Mañana a esta hora muy probablemente comenzaré a fumar. Imagino que una enfermera apresurada y de malhumor contestará a mis alteradas preguntas con monosílabos antes de desaparecer por pasillos iluminados y olorosos a cloro y medicina, que decenas de doctores ni siquiera darán una respuesta a mis continuas imprecaciones por información de la labor de parto, que los continuos viajes a Macondo que estaré haciendo estarán contaminados de una dolorosa ansiedad y una oscura sensación en el vientre y que, si, a eso de las dos de la tarde no resistiré más y me iré a caminar por ahí fumando un cigarrillo con la poca técnica que alguna vez tuve, cumpliendo así con un cliché más en la corta y accidentada vida que he cumplimentado hasta este momento.

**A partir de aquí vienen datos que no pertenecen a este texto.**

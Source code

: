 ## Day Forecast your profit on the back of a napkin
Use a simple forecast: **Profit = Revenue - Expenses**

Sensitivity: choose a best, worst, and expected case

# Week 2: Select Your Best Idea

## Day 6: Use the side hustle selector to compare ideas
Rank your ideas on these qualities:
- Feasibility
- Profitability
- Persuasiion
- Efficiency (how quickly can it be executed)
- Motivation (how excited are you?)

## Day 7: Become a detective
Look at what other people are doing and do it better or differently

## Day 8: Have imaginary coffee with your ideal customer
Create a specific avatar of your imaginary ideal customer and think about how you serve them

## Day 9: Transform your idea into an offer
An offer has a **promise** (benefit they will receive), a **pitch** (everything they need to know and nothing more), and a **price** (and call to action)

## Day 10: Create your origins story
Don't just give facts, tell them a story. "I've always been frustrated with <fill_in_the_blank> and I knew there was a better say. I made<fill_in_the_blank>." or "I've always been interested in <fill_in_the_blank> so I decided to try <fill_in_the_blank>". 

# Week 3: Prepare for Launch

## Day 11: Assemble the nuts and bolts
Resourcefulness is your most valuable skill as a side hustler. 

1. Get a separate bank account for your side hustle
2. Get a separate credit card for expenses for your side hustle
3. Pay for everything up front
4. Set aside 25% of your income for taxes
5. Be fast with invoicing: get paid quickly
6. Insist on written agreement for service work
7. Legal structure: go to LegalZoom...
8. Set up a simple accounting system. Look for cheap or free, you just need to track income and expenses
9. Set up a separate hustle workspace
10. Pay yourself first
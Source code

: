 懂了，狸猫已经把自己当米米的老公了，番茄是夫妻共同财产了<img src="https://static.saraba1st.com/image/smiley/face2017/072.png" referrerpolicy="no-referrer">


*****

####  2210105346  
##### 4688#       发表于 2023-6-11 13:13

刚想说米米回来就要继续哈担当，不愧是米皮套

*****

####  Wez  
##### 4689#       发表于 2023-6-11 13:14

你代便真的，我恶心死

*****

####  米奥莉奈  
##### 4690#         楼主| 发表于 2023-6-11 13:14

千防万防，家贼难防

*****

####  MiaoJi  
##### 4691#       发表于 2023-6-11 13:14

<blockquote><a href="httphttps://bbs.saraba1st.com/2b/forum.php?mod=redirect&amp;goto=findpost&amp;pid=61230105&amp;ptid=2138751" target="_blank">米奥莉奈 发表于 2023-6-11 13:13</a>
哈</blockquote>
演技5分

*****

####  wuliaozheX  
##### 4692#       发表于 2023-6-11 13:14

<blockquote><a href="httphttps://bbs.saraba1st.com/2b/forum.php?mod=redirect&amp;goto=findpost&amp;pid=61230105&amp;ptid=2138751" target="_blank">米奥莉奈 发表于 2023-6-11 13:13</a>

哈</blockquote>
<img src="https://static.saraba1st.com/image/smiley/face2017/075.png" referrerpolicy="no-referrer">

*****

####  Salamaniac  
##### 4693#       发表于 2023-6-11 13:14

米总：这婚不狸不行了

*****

Puedo visualizar también los rostros de las personas que irán llegando, los buenos compas, la familia de ella, la plática irrelevante con otro próximo padre al que nunca he visto o volveré a ver y en la que intercambiaremos temores y espaldarazos.
Luego imagino, difusa, borrosa, ambiguamente el momento perfecto en el que me pondrán en los brazos a Angelito, sus ojos cerrados, los labios apenas entreabiertos por instinto, las manos buscándose el rostro, y el instante en que ambos nos percibiremos uno en el otro. Ese momento sublime en que pueda acercármelo al pecho y pensar: Este es mi hijo.
La vida, compadres, es una maravilla.